+++ Records for the task

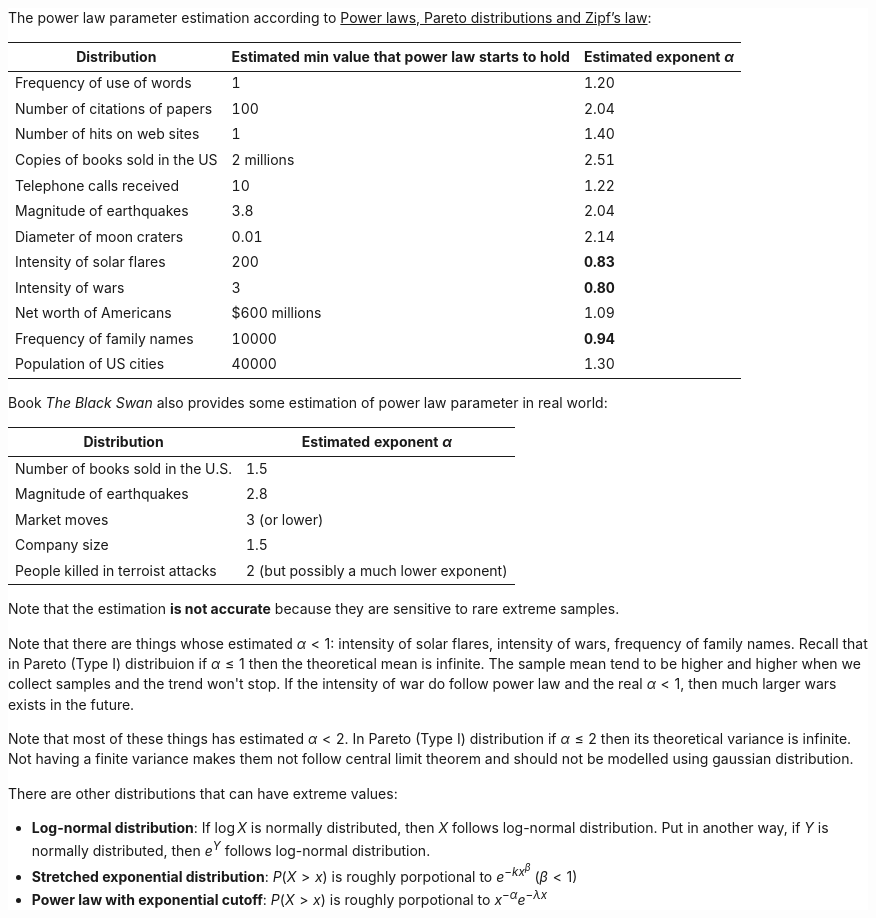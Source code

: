 The power law parameter estimation according to [Power laws, Pareto distributions and Zipf’s law](https://arxiv.org/pdf/cond-mat/0412004):

| Distribution                   | Estimated min value that power law starts to hold | Estimated exponent $\alpha$ |
| ------------------------------ | ------------------------------------------------- | --------------------------- |
| Frequency of use of words      | 1                                                 | 1.20                        |
| Number of citations of papers  | 100                                               | 2.04                        |
| Number of hits on web sites    | 1                                                 | 1.40                        |
| Copies of books sold in the US | 2 millions                                        | 2.51                        |
| Telephone calls received       | 10                                                | 1.22                        |
| Magnitude of earthquakes       | 3.8                                               | 2.04                        |
| Diameter of moon craters       | 0.01                                              | 2.14                        |
| Intensity of solar flares      | 200                                               | **0.83**                    |
| Intensity of wars              | 3                                                 | **0.80**                    |
| Net worth of Americans         | \$600 millions                                    | 1.09                        |
| Frequency of family names      | 10000                                             | **0.94**                    |
| Population of US cities        | 40000                                             | 1.30                        |

Book _The Black Swan_ also provides some estimation of power law parameter in real world:

| Distribution                      | Estimated exponent $\alpha$            |
| --------------------------------- | -------------------------------------- |
| Number of books sold in the U.S.  | 1.5                                    |
| Magnitude of earthquakes          | 2.8                                    |
| Market moves                      | 3 (or lower)                           |
| Company size                      | 1.5                                    |
| People killed in terroist attacks | 2 (but possibly a much lower exponent) |

Note that the estimation **is not accurate** because they are sensitive to rare extreme samples.

Note that there are things whose estimated $\alpha < 1$: intensity of solar flares, intensity of wars, frequency of family names. Recall that in Pareto (Type I) distribuion if $\alpha \leq 1$ then the theoretical mean is infinite. The sample mean tend to be higher and higher when we collect samples and the trend won't stop. If the intensity of war do follow power law and the real $\alpha < 1$, then much larger wars exists in the future.

Note that most of these things has estimated $\alpha < 2$. In Pareto (Type I) distribution if $\alpha \leq 2$ then its theoretical variance is infinite. Not having a finite variance makes them not follow central limit theorem and should not be modelled using gaussian distribution.

There are other distributions that can have extreme values:

- **Log-normal distribution**: If $\log X$ is normally distributed, then $X$ follows log-normal distribution. Put in another way, if $Y$ is normally distributed, then $e^Y$ follows log-normal distribution.
- **Stretched exponential distribution**: $P(X>x)$ is roughly porpotional to $e^{-kx^\beta}$ ($\beta < 1$)
- **Power law with exponential cutoff**: $P(X>x)$ is roughly porpotional to $x^{-\alpha} e^{-\lambda x}$

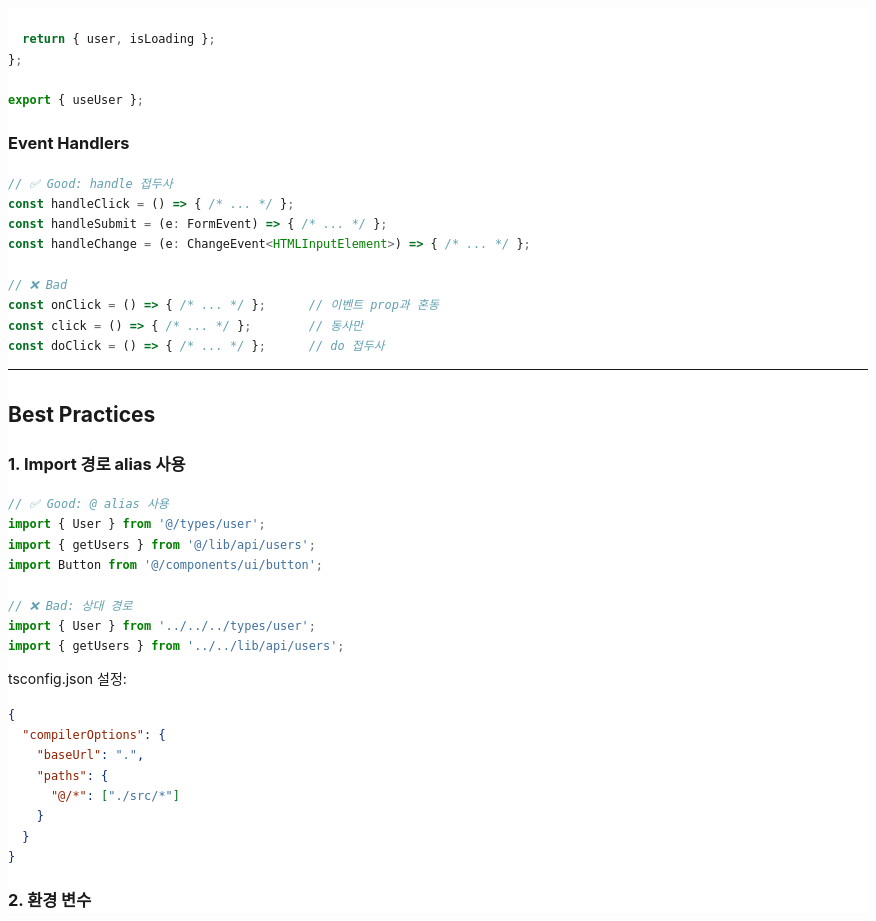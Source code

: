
```typescript

  return { user, isLoading };
};

export { useUser };
```

### Event Handlers

```typescript
// ✅ Good: handle 접두사
const handleClick = () => { /* ... */ };
const handleSubmit = (e: FormEvent) => { /* ... */ };
const handleChange = (e: ChangeEvent<HTMLInputElement>) => { /* ... */ };

// ❌ Bad
const onClick = () => { /* ... */ };      // 이벤트 prop과 혼동
const click = () => { /* ... */ };        // 동사만
const doClick = () => { /* ... */ };      // do 접두사
```

---

## Best Practices

### 1. Import 경로 alias 사용

```typescript
// ✅ Good: @ alias 사용
import { User } from '@/types/user';
import { getUsers } from '@/lib/api/users';
import Button from '@/components/ui/button';

// ❌ Bad: 상대 경로
import { User } from '../../../types/user';
import { getUsers } from '../../lib/api/users';
```

tsconfig.json 설정:

```json
{
  "compilerOptions": {
    "baseUrl": ".",
    "paths": {
      "@/*": ["./src/*"]
    }
  }
}
```

### 2. 환경 변수
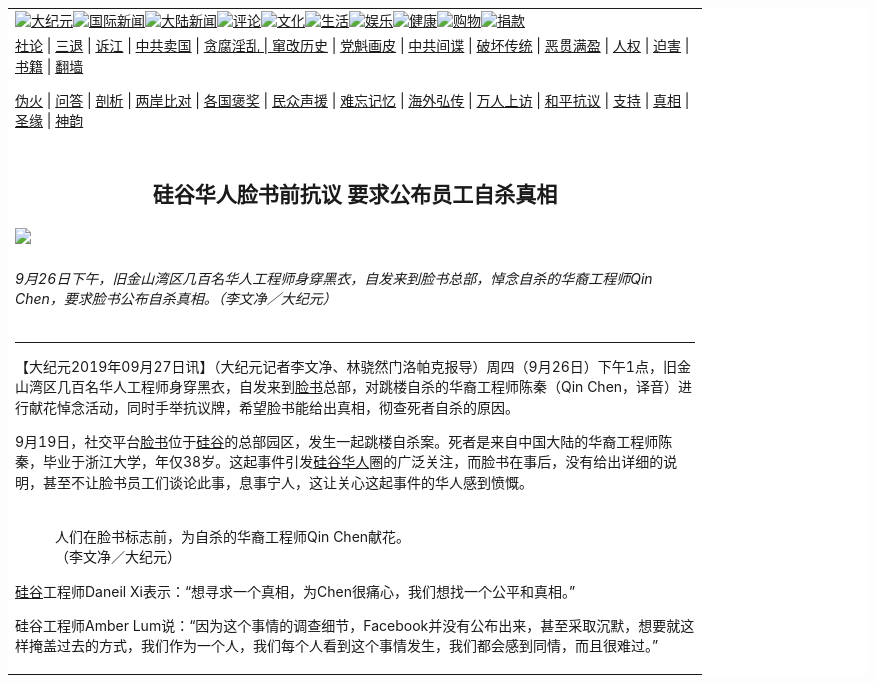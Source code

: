 <a name="1" id="1" target="_blank"></a><span id="1"></span>
<table border="0"><tr><td colspan="2" VALIGN=TOP><a href="https://github.com/asdfgt5/djy/blob/master/gb/nsc413.md#1"><img src="https://raw.githubusercontent.com/asdfgt5/1/master/t/djy/1.jpg" title="大纪元"></a><a href="https://github.com/asdfgt5/djy/blob/master/gb/n24hr.md#1"><img src="https://raw.githubusercontent.com/asdfgt5/1/master/t/djy/3.jpg" title="国际新闻"></a><a href="https://github.com/asdfgt5/djy/blob/master/gb/nsc413.md#1"><img src="https://raw.githubusercontent.com/asdfgt5/1/master/t/djy/4.jpg" title="大陆新闻"></a><a href="https://github.com/asdfgt5/djy/blob/master/gb/news392.md#1"><img src="https://raw.githubusercontent.com/asdfgt5/1/master/t/djy/5.jpg" title="评论"></a><a href="https://github.com/asdfgt5/djy/blob/master/gb/news2007.md#1"><img src="https://raw.githubusercontent.com/asdfgt5/1/master/t/djy/6.jpg" title="文化"></a><a href="https://github.com/asdfgt5/djy/blob/master/gb/news2008.md#1"><img src="https://raw.githubusercontent.com/asdfgt5/1/master/t/djy/7.jpg" title="生活"></a><a href="https://github.com/asdfgt5/djy/blob/master/gb/ncyule.md#1"><img src="https://raw.githubusercontent.com/asdfgt5/1/master/t/djy/8.jpg" title="娱乐"></a><a href="https://github.com/asdfgt5/djy/blob/master/gb/nsc1002.md#1"><img src="https://raw.githubusercontent.com/asdfgt5/1/master/t/djy/9.jpg" title="健康"><a href="https://www.youlucky.com"><img src="https://raw.githubusercontent.com/asdfgt5/1/master/t/djy/10.jpg" title="购物"></a><a href="https://www.supportepoch.org/donation?utm_medium=epochtimes&utm_source=referral&utm_campaign=donate_button_djyhomepage"><img src="https://raw.githubusercontent.com/asdfgt5/1/master/t/djy/12.jpg" title="捐款"></a></td></tr>
<tr><td colspan="2" VALIGN=TOP><a target="_blank" href="https://git.io/fjCRf">社论</a> | <a target="_blank" href="https://github.com/asdfgt5/djy/blob/master/gb/nf5657.md#1">三退</a> | <a target="_blank" href="https://github.com/asdfgt5/djy/blob/master/gb/nf6123.md#1">诉江</a> | <a target="_blank" href="https://github.com/asdfgt5/djy/blob/master/gb/nf1176117.md#1">中共卖国</a> | <a target="_blank" href="https://github.com/asdfgt5/djy/blob/master/gb/nf5773.md#1">贪腐淫乱 | <a target="_blank" href="https://github.com/asdfgt5/djy/blob/master/gb/nf1176115.md#1">窜改历史</a> | <a target="_blank" href="https://github.com/asdfgt5/djy/blob/master/gb/nf1176107.md#1">党魁画皮</a> | <a target="_blank" href="https://github.com/asdfgt5/djy/blob/master/gb/nf1320400.md#1">中共间谍</a> | <a target="_blank" href="https://github.com/asdfgt5/djy/blob/master/gb/nf1176114.md#1">破坏传统</a> | <a target="_blank" href="https://github.com/asdfgt5/djy/blob/master/gb/nf5287.md#1">恶贯满盈</a> | <a target="_blank" href="https://github.com/asdfgt5/djy/blob/master/gb/ncid278.md#1">人权</a> | <a target="_blank" href="https://github.com/asdfgt5/djy/blob/master/gb/nf1176111.md#1">迫害</a> | <a target="_blank" href="https://github.com/asdfgt5/djy/blob/master/gb/nf1235328.md#1">书籍</a> | <a target="_blank" href="https://github.com/asdfgt5/fq/blob/master/README.md?zsrh#1">翻墙</a></p><p><a target="_blank" href="https://github.com/asdfgt5/djy/blob/master/gb/nf5562.md#1">伪火</a> | <a target="_blank" href="https://github.com/asdfgt5/djy/blob/master/gb/nf4378.md#1">问答</a> | <a target="_blank" href="https://github.com/asdfgt5/djy/blob/master/gb/nf5792.md#1">剖析</a> | <a target="_blank" href="https://github.com/asdfgt5/djy/blob/master/gb/nf5735.md#1">两岸比对</a> | <a target="_blank" href="https://github.com/asdfgt5/djy/blob/master/gb/nf6119.md#1">各国褒奖</a> | <a target="_blank" href="https://github.com/asdfgt5/djy/blob/master/gb/nf6120.md#1">民众声援</a> | <a target="_blank" href="https://github.com/asdfgt5/djy/blob/master/gb/nf1188594.md#1">难忘记忆</a> | <a target="_blank" href="https://github.com/asdfgt5/djy/blob/master/gb/nf3180.md#1">海外弘传</a> | <a target="_blank" href="https://github.com/asdfgt5/djy/blob/master/gb/nf5410.md#1">万人上访</a> | <a target="_blank" href="https://github.com/asdfgt5/ntdtv/blob/master/gb/prog1530_1.md#1">和平抗议</a> | <a target="_blank" href="https://github.com/asdfgt5/djy/blob/master/gb/nf4386.md#1">支持</a> | <a target="_blank" href="https://github.com/asdfgt5/djy/blob/master/gb/nf4389.md#1">真相</a> | <a target="_blank" href="https://github.com/asdfgt5/djy/blob/master/gb/nf5790.md#1">圣缘</a> | <a target="_blank" href="https://github.com/asdfgt5/djy/blob/master/gb/nf4786.md#1">神韵</a></td></tr>
<tr><td VALIGN=TOP width="626"><h2 align=center>硅谷华人脸书前抗议 要求公布员工自杀真相</h2>
<img src="http://i.epochtimes.com/assets/uploads/2019/09/tu1-IMG_6987s-600x400.jpg" />
<h6>9月26日下午，旧金山湾区几百名华人工程师身穿黑衣，自发来到脸书总部，悼念自杀的华裔工程师Qin Chen，要求脸书公布自杀真相。（李文净／大纪元）
</h6>
<hr>
<p>【大纪元2019年09月27日讯】（大纪元记者李文净、林骁然门洛帕克报导）周四（9月26日）下午1点，旧金山湾区几百名华人工程师身穿黑衣，自发来到<a href="https://github.com/asdfgt5/djy/blob/master/gb/tag/%E8%84%B8%E4%B9%A6.md">脸书</a>总部，对跳楼自杀的华裔工程师陈秦（Qin Chen，译音）进行献花悼念活动，同时手举抗议牌，希望脸书能给出真相，彻查死者自杀的原因。</p>
<p>9月19日，社交平台<a href="https://github.com/asdfgt5/djy/blob/master/gb/tag/%E8%84%B8%E4%B9%A6.md">脸书</a>位于<a href="https://github.com/asdfgt5/djy/blob/master/gb/tag/%E7%A1%85%E8%B0%B7.md">硅谷</a>的总部园区，发生一起跳楼自杀案。死者是来自中国大陆的华裔工程师陈秦，毕业于浙江大学，年仅38岁。这起事件引发<a href="https://github.com/asdfgt5/djy/blob/master/gb/tag/%E7%A1%85%E8%B0%B7%E5%8D%8E%E4%BA%BA.md">硅谷华人</a>圈的广泛关注，而脸书在事后，没有给出详细的说明，甚至不让脸书员工们谈论此事，息事宁人，这让关心这起事件的华人感到愤慨。</p>
<figure id="attachment_11549897" style="width: 600px" class="wp-caption aligncenter"><a href="http://i.epochtimes.com/assets/uploads/2019/09/tu2_IMG_6986.jpg"><img src="http://i.epochtimes.com/assets/uploads/2019/09/tu2_IMG_6986-600x400.jpg" alt="" width="600" b="400" class="size-large wp-image-11549897" /></a><figcaption class="wp-caption-text">人们在脸书标志前，为自杀的华裔工程师Qin Chen献花。<br />（李文净／大纪元）<br /></figcaption></figure>
<p><a href="https://github.com/asdfgt5/djy/blob/master/gb/tag/%E7%A1%85%E8%B0%B7.md">硅谷</a>工程师Daneil Xi表示：“想寻求一个真相，为Chen很痛心，我们想找一个公平和真相。”</p>
<p>硅谷工程师Amber Lum说：“因为这个事情的调查细节，Facebook并没有公布出来，甚至采取沉默，想要就这样掩盖过去的方式，我们作为一个人，我们每个人看到这个事情发生，我们都会感到同情，而且很难过。”</p>
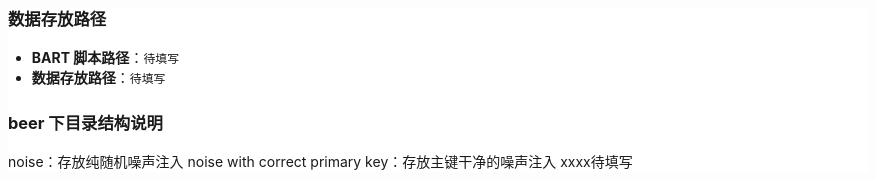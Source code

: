 ### 数据存放路径
- **BART 脚本路径**：`待填写`
- **数据存放路径**：`待填写`

### beer 下目录结构说明
noise：存放纯随机噪声注入
noise with correct primary key：存放主键干净的噪声注入
xxxx待填写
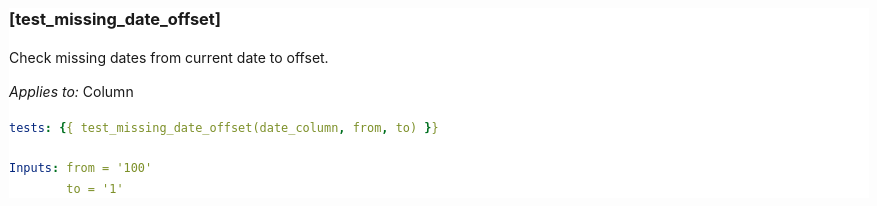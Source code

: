 ### [test_missing_date_offset]

Check missing dates from current date to offset.

*Applies to:* Column

```yaml
tests: {{ test_missing_date_offset(date_column, from, to) }}

Inputs: from = '100' 
        to = '1' 
```
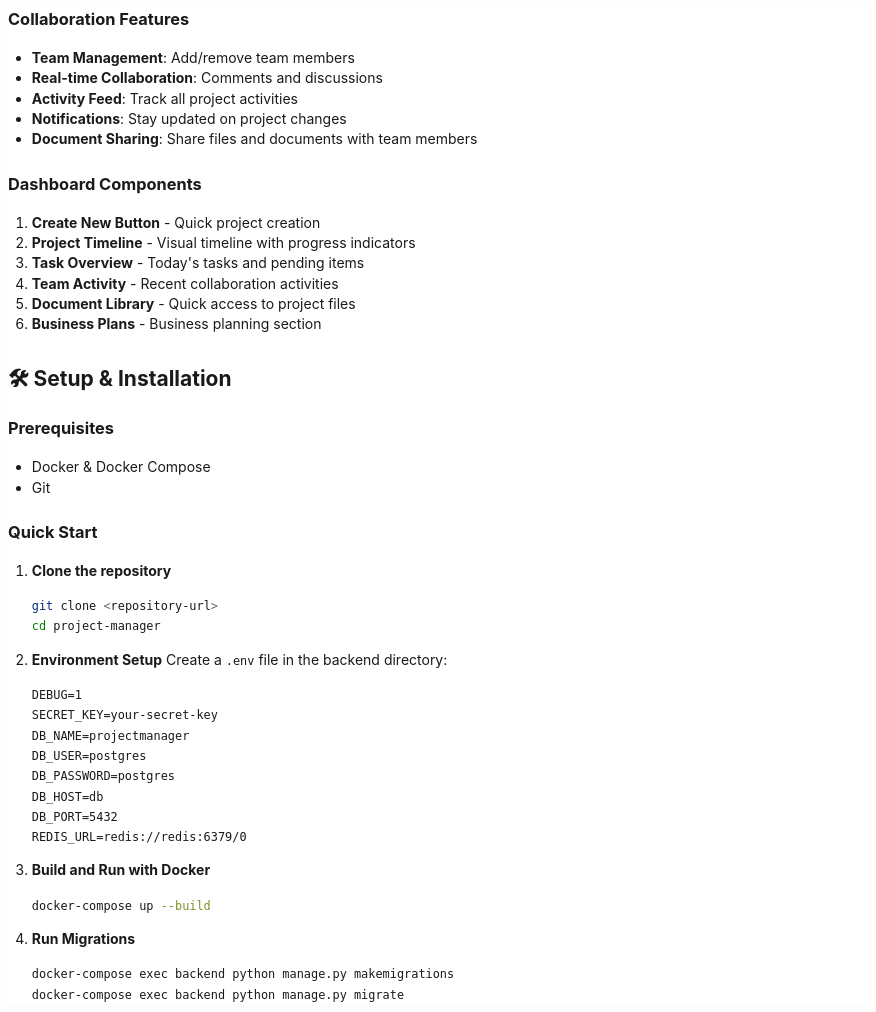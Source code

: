 ### Collaboration Features
- **Team Management**: Add/remove team members
- **Real-time Collaboration**: Comments and discussions
- **Activity Feed**: Track all project activities
- **Notifications**: Stay updated on project changes
- **Document Sharing**: Share files and documents with team members

### Dashboard Components
1. **Create New Button** - Quick project creation
2. **Project Timeline** - Visual timeline with progress indicators
3. **Task Overview** - Today's tasks and pending items
4. **Team Activity** - Recent collaboration activities
5. **Document Library** - Quick access to project files
6. **Business Plans** - Business planning section

## 🛠️ Setup & Installation

### Prerequisites
- Docker & Docker Compose
- Git

### Quick Start
1. **Clone the repository**
   ```bash
   git clone <repository-url>
   cd project-manager
   ```

2. **Environment Setup**
   Create a `.env` file in the backend directory:
   ```env
   DEBUG=1
   SECRET_KEY=your-secret-key
   DB_NAME=projectmanager
   DB_USER=postgres
   DB_PASSWORD=postgres
   DB_HOST=db
   DB_PORT=5432
   REDIS_URL=redis://redis:6379/0
   ```

3. **Build and Run with Docker**
   ```bash
   docker-compose up --build
   ```

4. **Run Migrations**
   ```bash
   docker-compose exec backend python manage.py makemigrations
   docker-compose exec backend python manage.py migrate
   ```
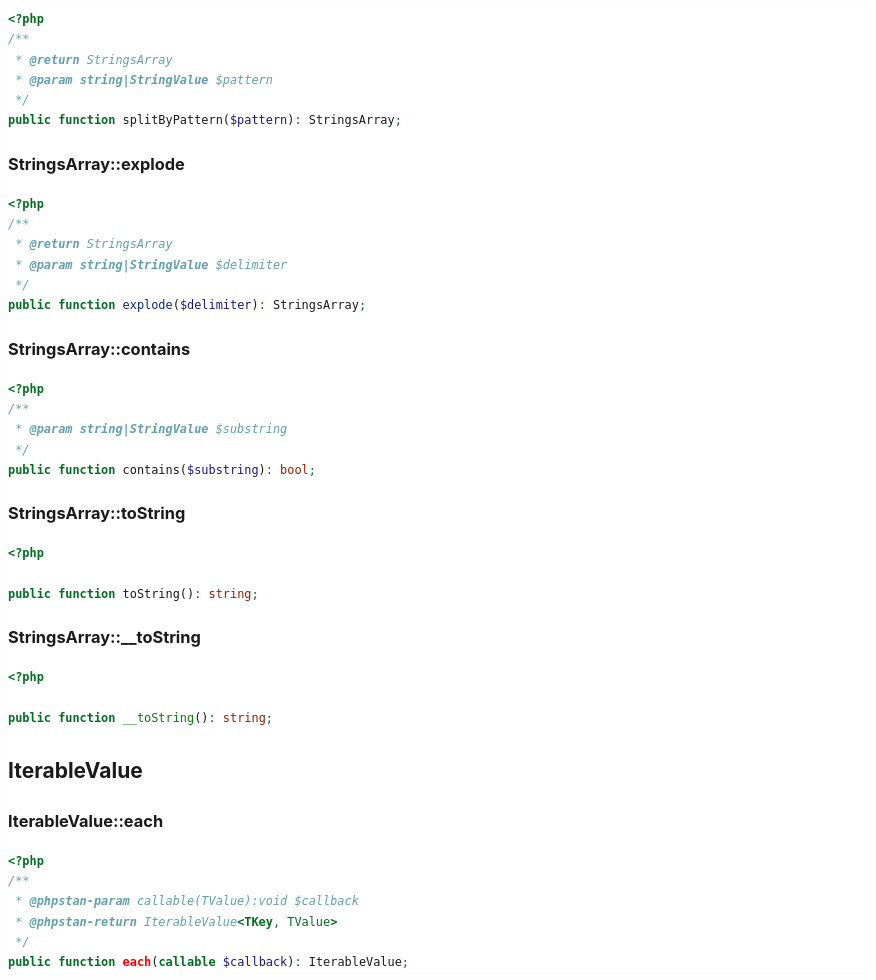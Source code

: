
 ```php
<?php
/**
 * @return StringsArray
 * @param string|StringValue $pattern
 */
public function splitByPattern($pattern): StringsArray;
```

### StringsArray::explode

```php
<?php
/**
 * @return StringsArray
 * @param string|StringValue $delimiter
 */
public function explode($delimiter): StringsArray;
```

### StringsArray::contains

```php
<?php
/**
 * @param string|StringValue $substring
 */
public function contains($substring): bool;
```

### StringsArray::toString

```php
<?php

public function toString(): string;
```

### StringsArray::__toString

```php
<?php

public function __toString(): string;
```


## IterableValue

### IterableValue::each

```php
<?php
/**
 * @phpstan-param callable(TValue):void $callback
 * @phpstan-return IterableValue<TKey, TValue>
 */
public function each(callable $callback): IterableValue;
```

++++++

#### Problem details
Please transcribe exactly the lines from the start of the records through the line containing "Telephone calls received", leaving the pictures out.

#### Finished task
Source code

: The power law parameter estimation according to [Power laws, Pareto distributions and Zipf’s law](https://arxiv.org/pdf/cond-mat/0412004):

| Distribution                   | Estimated min value that power law starts to hold | Estimated exponent $\alpha$ |
| ------------------------------ | ------------------------------------------------- | --------------------------- |
| Frequency of use of words      | 1                                                 | 1.20                        |
| Number of citations of papers  | 100                                               | 2.04                        |
| Number of hits on web sites    | 1                                                 | 1.40                        |
| Copies of books sold in the US | 2 millions                                        | 2.51                        |
| Telephone calls received       | 10                                                | 1.22                        |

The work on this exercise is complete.